WHAT YOU SHOULD DO:
Please output exactly the run of lines that starts at the line with "Guobiao Mei and Christian R. Shelton (2008)." and ends at the last line of the records below.

GIVEN DATA:

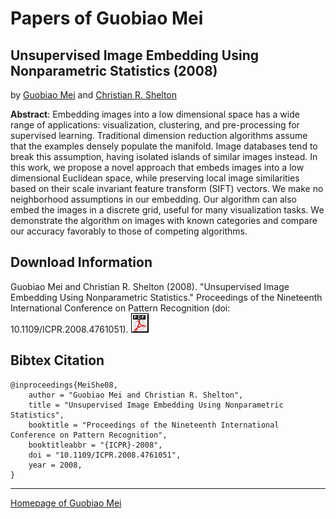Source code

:# Papers of Guobiao Mei
## Unsupervised Image Embedding Using Nonparametric Statistics (2008)
by [Guobiao Mei](/) and [Christian R. Shelton](https://www.cs.ucr.edu/~cshelton/)

**Abstract**: Embedding images into a low dimensional space has a wide range of applications: visualization, clustering, and pre-processing for supervised learning. Traditional dimension reduction algorithms assume that the examples densely populate the manifold. Image databases tend to break this assumption, having isolated islands of similar images instead. In this work, we propose a novel approach that embeds images into a low dimensional Euclidean space, while preserving local image similarities based on their scale invariant feature transform (SIFT) vectors. We make no neighborhood assumptions in our embedding. Our algorithm can also embed the images in a discrete grid, useful for many visualization tasks. We demonstrate the algorithm on images with known categories and compare our accuracy favorably to those of competing algorithms.

## Download Information
Guobiao Mei and Christian R. Shelton (2008). "Unsupervised Image Embedding Using Nonparametric Statistics." Proceedings of the Nineteenth International Conference on Pattern Recognition (doi: 10.1109/ICPR.2008.4761051). [![PDF](/assets/images/pdf.gif)](/assets/papers/icpr08.pdf)

## Bibtex Citation
```
@inproceedings{MeiShe08,
    author = "Guobiao Mei and Christian R. Shelton",
    title = "Unsupervised Image Embedding Using Nonparametric Statistics",
    booktitle = "Proceedings of the Nineteenth International Conference on Pattern Recognition",
    booktitleabbr = "{ICPR}-2008",
    doi = "10.1109/ICPR.2008.4761051",
    year = 2008,
}
```
---
[Homepage of Guobiao Mei](/)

EXERCISE RESPONSE:
Guobiao Mei and Christian R. Shelton (2008). "Unsupervised Image Embedding Using Nonparametric Statistics." Proceedings of the Nineteenth International Conference on Pattern Recognition (doi: 10.1109/ICPR.2008.4761051). [![PDF](/assets/images/pdf.gif)](/assets/papers/icpr08.pdf)

## Bibtex Citation
```
@inproceedings{MeiShe08,
    author = "Guobiao Mei and Christian R. Shelton",
    title = "Unsupervised Image Embedding Using Nonparametric Statistics",
    booktitle = "Proceedings of the Nineteenth International Conference on Pattern Recognition",
    booktitleabbr = "{ICPR}-2008",
    doi = "10.1109/ICPR.2008.4761051",
    year = 2008,
}
```
---
[Homepage of Guobiao Mei](/)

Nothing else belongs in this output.